**WHAT YOU SHOULD DO:**
Copy exactly the run of lines that begins at the line with "coordinate generically carries" and ends at the final line of the entries.

**GIVEN ENTRIES:**
● ● ●

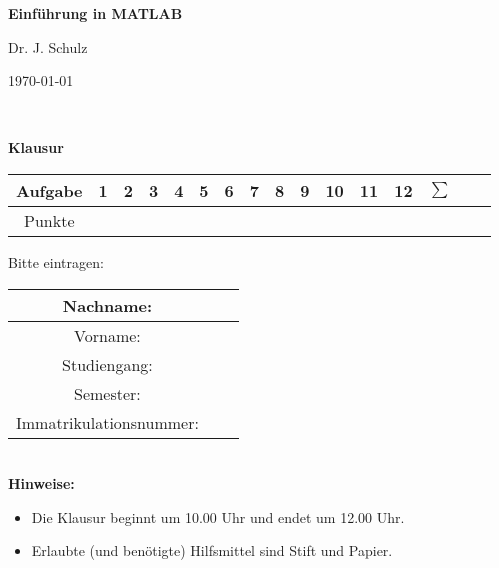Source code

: \begin{center}
\textbf{\LARGE Einf\"uhrung in MATLAB }\\
\end{center}
\begin{minipage}{6cm}
Dr. J. Schulz
\end{minipage}\hfill
\begin{minipage}{4cm}
\today
\end{minipage}\\[1cm]

\begin{center}
\Huge \textbf{Klausur}
\end{center}
\bigskip\bigskip\bigskip
\Large
\begin{center}
\begin{tabular}{|Sl||p{0.5cm}|p{0.5cm}|p{0.5cm}|p{0.5cm}|p{0.5cm}|p{0.5cm}|p{0.5cm}|p{0.5cm}|p{0.5cm}|p{0.5cm}|p{0.5cm}|p{0.5cm}|p{0.5cm}||p{1cm}|}
\hline
Aufgabe & 1 & 2 & 3 & 4 & 5 & 6 & 7 & 8 & 9 & 10   & 11 & 12 & $\sum$ \\
\hline
Punkte &    &   &   &   &   &   &   &   &   &    &  & &     \\
\hline
\end{tabular}
\end{center}

\bigskip\bigskip\bigskip
Bitte eintragen:\\
\begin{center}
\begin{tabular}{|Sl|p{8cm}|}
\hline
Nachname: & \\
\hline
Vorname: & \\
\hline
Studiengang: & \\
\hline 
Semester: & \\
\hline 
Immatrikulationsnummer: & \\
\hline
\end{tabular}\\[1cm]
\textbf{Hinweise:}
\begin{itemize}
\item Die Klausur beginnt um 10.00 Uhr und endet um 12.00 Uhr.
\item Erlaubte (und ben\"otigte) Hilfsmittel sind Stift und Papier. 
\end{itemize}
\end{center}

\newpage
\normalsize
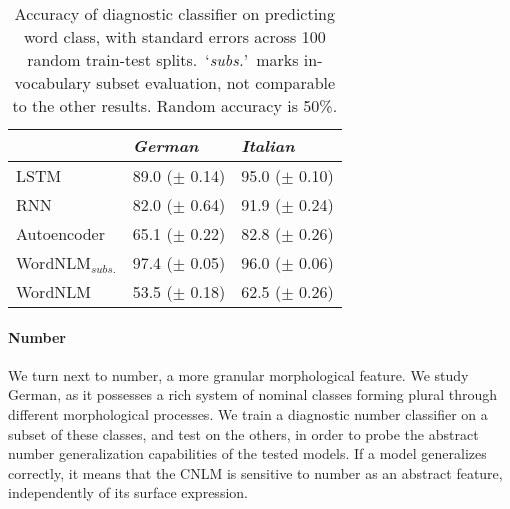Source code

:\begin{table}[t]
\footnotesize
    \begin{center}
      \begin{tabular}{l|l|l}
        &\emph{German}&\emph{Italian}\\
        \hline
        LSTM & 89.0 ($\pm$ 0.14) & 95.0 ($\pm$ 0.10) \\
        RNN & 82.0 ($\pm$ 0.64) & 91.9 ($\pm$ 0.24) \\
        Autoencoder & 65.1 ($\pm$ 0.22) & 82.8 ($\pm$ 0.26) \\
	      WordNLM$_{\textit{subs.}}$ & 97.4 ($\pm$ 0.05) & 96.0 ($\pm$ 0.06) \\
	      WordNLM & 53.5 ($\pm$ 0.18)  & 62.5 ($\pm$ 0.26) \\
      \end{tabular}
    \end{center}
	\caption{\label{tab:pos-results} Accuracy of diagnostic classifier on predicting word class, with standard errors across 100 random train-test splits.~`\emph{subs.}'~marks in-vocabulary subset evaluation, not comparable to the other results. Random accuracy is 50\%.} %
\end{table}






\paragraph{Number}
We turn next to number, a more granular morphological feature. We
study German, as it possesses a rich system of nominal classes forming
plural through different morphological processes. We train a diagnostic number
classifier on a subset of these classes, and test on the others, in order to probe the abstract number generalization capabilities of the tested models. If a
model generalizes correctly, it means that the CNLM is sensitive to number
as an abstract feature, independently of its surface expression.

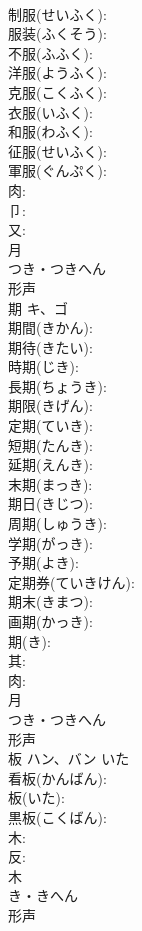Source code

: \documentclass[8pt]{extreport}
\begin{document}
\begin{CJK}{UTF8}{min}
\\	制服(せいふく): 
\\	服装(ふくそう): 
\\	不服(ふふく): 
\\	洋服(ようふく): 
\\	克服(こくふく): 
\\	衣服(いふく): 
\\	和服(わふく): 
\\	征服(せいふく): 
\\	軍服(ぐんぷく): 
\\	肉: 
\\	卩: 
\\	又: 
\\	月	
\\	つき・つきへん	
\\	形声 
\\	期	キ、ゴ			
\\	期間(きかん): 
\\	期待(きたい): 
\\	時期(じき): 
\\	長期(ちょうき): 
\\	期限(きげん): 
\\	定期(ていき): 
\\	短期(たんき): 
\\	延期(えんき): 
\\	末期(まっき): 
\\	期日(きじつ): 
\\	周期(しゅうき): 
\\	学期(がっき): 
\\	予期(よき): 
\\	定期券(ていきけん): 
\\	期末(きまつ): 
\\	画期(かっき): 
\\	期(き): 
\\	其: 
\\	肉: 
\\	月	
\\	つき・つきへん	
\\	形声 
\\	板	ハン、バン	いた		
\\	看板(かんばん): 
\\	板(いた): 
\\	黒板(こくばん): 
\\	木: 
\\	反: 
\\	木	
\\	き・きへん	
\\	形声 

\end{CJK}
\end{document}
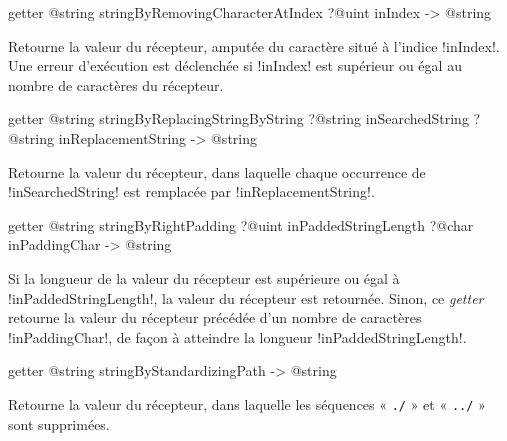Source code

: \begin{galgas3box}
getter @string stringByRemovingCharacterAtIndex ?@uint inIndex -> @string
\end{galgas3box}

Retourne la valeur du récepteur, amputée du caractère situé à l'indice \ggst!inIndex!. Une erreur d'exécution est déclenchée si \ggst!inIndex! est supérieur ou égal au nombre de caractères du récepteur.








\begin{galgas3box}
getter @string stringByReplacingStringByString
     ?@string inSearchedString
     ?@string inReplacementString  -> @string
\end{galgas3box}

Retourne la valeur du récepteur, dans laquelle chaque occurrence de \ggst!inSearchedString! est remplacée par \ggst!inReplacementString!.








\begin{galgas3box}
getter @string stringByRightPadding
   ?@uint inPaddedStringLength
   ?@char inPaddingChar -> @string
\end{galgas3box}

Si la longueur de la valeur du récepteur est supérieure ou égal à \ggst!inPaddedStringLength!, la valeur du récepteur est retournée. Sinon, ce \emph{getter} retourne la valeur du récepteur précédée d'un nombre de caractères \ggst!inPaddingChar!, de façon à atteindre la longueur \ggst!inPaddedStringLength!.





\begin{galgas3box}
getter @string stringByStandardizingPath -> @string
\end{galgas3box}

Retourne la valeur du récepteur, dans laquelle les séquences « \texttt{./} » et « \texttt{../} » sont supprimées.







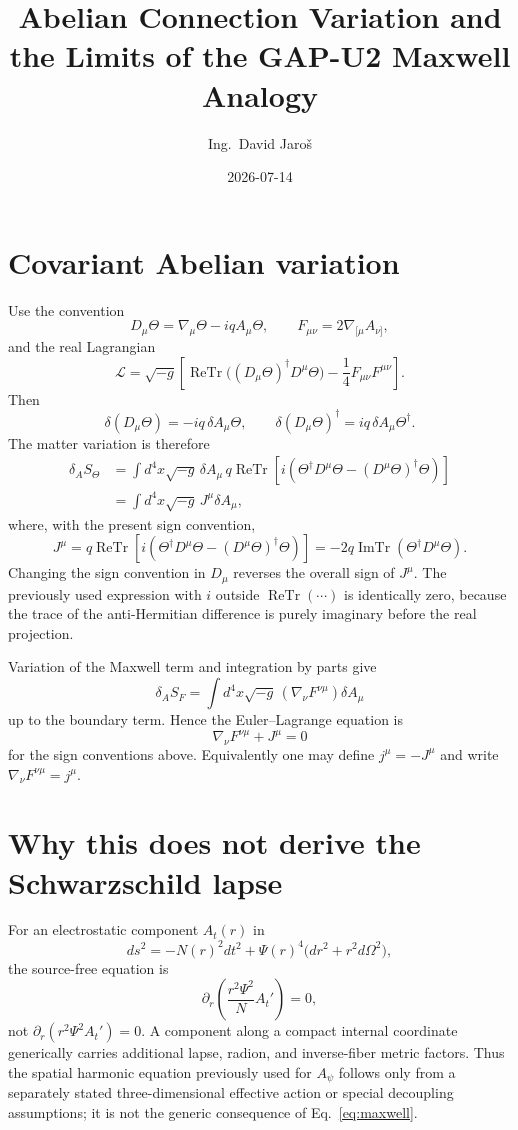 \documentclass[12pt,a4paper]{article}
\title{Abelian Connection Variation and the Limits of the GAP-U2 Maxwell Analogy}
\author{Ing.\ David Jaroš}
\date{2026-07-14}
\theoremstyle{remark}\newtheorem{remark}[theorem]{Remark}
\begin{document}
\maketitle
\fi

\section{Covariant Abelian variation}
Use the convention
\[
 D_\mu\Theta=\nabla_\mu\Theta-iqA_\mu\Theta,
 \qquad F_{\mu\nu}=2\nabla_{[\mu}A_{\nu]},
\]
and the real Lagrangian
\[
 \mathcal L=\sqrt{-g}\left[
 \operatorname{ReTr}\bigl((D_\mu\Theta)^\dagger D^\mu\Theta\bigr)
 -\frac14F_{\mu\nu}F^{\mu\nu}\right].
\]
Then
\[
 \delta(D_\mu\Theta)=-iq\,\delta A_\mu\Theta,
 \qquad
 \delta(D_\mu\Theta)^\dagger=iq\,\delta A_\mu\Theta^\dagger.
\]
The matter variation is therefore
\begin{align}
 \delta_A S_{\Theta}
 &=\int d^4x\sqrt{-g}\,\delta A_\mu\,
 q\operatorname{ReTr}\!\left[
 i\left(\Theta^\dagger D^\mu\Theta
 -(D^\mu\Theta)^\dagger\Theta\right)\right]\\
 &=\int d^4x\sqrt{-g}\,J^\mu\delta A_\mu,
\end{align}
where, with the present sign convention,
\begin{equation}
 \boxed{J^\mu
 =q\operatorname{ReTr}\!\left[
 i\left(\Theta^\dagger D^\mu\Theta
 -(D^\mu\Theta)^\dagger\Theta\right)\right]
 =-2q\operatorname{ImTr}(\Theta^\dagger D^\mu\Theta).}
 \label{eq:current}
\end{equation}
Changing the sign convention in $D_\mu$ reverses the overall sign of $J^\mu$.
The previously used expression with $i$ outside
$\operatorname{ReTr}(\cdots)$ is identically zero, because the trace of the
anti-Hermitian difference is purely imaginary before the real projection.

Variation of the Maxwell term and integration by parts give
\[
 \delta_A S_F=\int d^4x\sqrt{-g}\,
 (\nabla_\nu F^{\nu\mu})\delta A_\mu
\]
up to the boundary term.  Hence the Euler--Lagrange equation is
\begin{equation}
 \boxed{\nabla_\nu F^{\nu\mu}+J^\mu=0}
 \label{eq:maxwell}
\end{equation}
for the sign conventions above.  Equivalently one may define
$j^\mu=-J^\mu$ and write $\nabla_\nu F^{\nu\mu}=j^\mu$.

\section{Why this does not derive the Schwarzschild lapse}
For an electrostatic component $A_t(r)$ in
\[
 ds^2=-N(r)^2dt^2+\Psi(r)^4\bigl(dr^2+r^2d\Omega^2\bigr),
\]
the source-free equation is
\[
 \partial_r\!\left(\frac{r^2\Psi^2}{N}A_t'\right)=0,
\]
not $\partial_r(r^2\Psi^2A_t')=0$.  A component along a compact internal
coordinate generically carries additional lapse, radion, and inverse-fiber
metric factors.  Thus the spatial harmonic equation previously used for
$A_\psi$ follows only from a separately stated three-dimensional effective
action or special decoupling assumptions; it is not the generic consequence
of Eq.~\eqref{eq:maxwell}.
\end{document}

● ● ●

**RESPONSE AREA:**
coordinate generically carries additional lapse, radion, and inverse-fiber
metric factors.  Thus the spatial harmonic equation previously used for
$A_\psi$ follows only from a separately stated three-dimensional effective
action or special decoupling assumptions; it is not the generic consequence
of Eq.~\eqref{eq:maxwell}.
\end{document}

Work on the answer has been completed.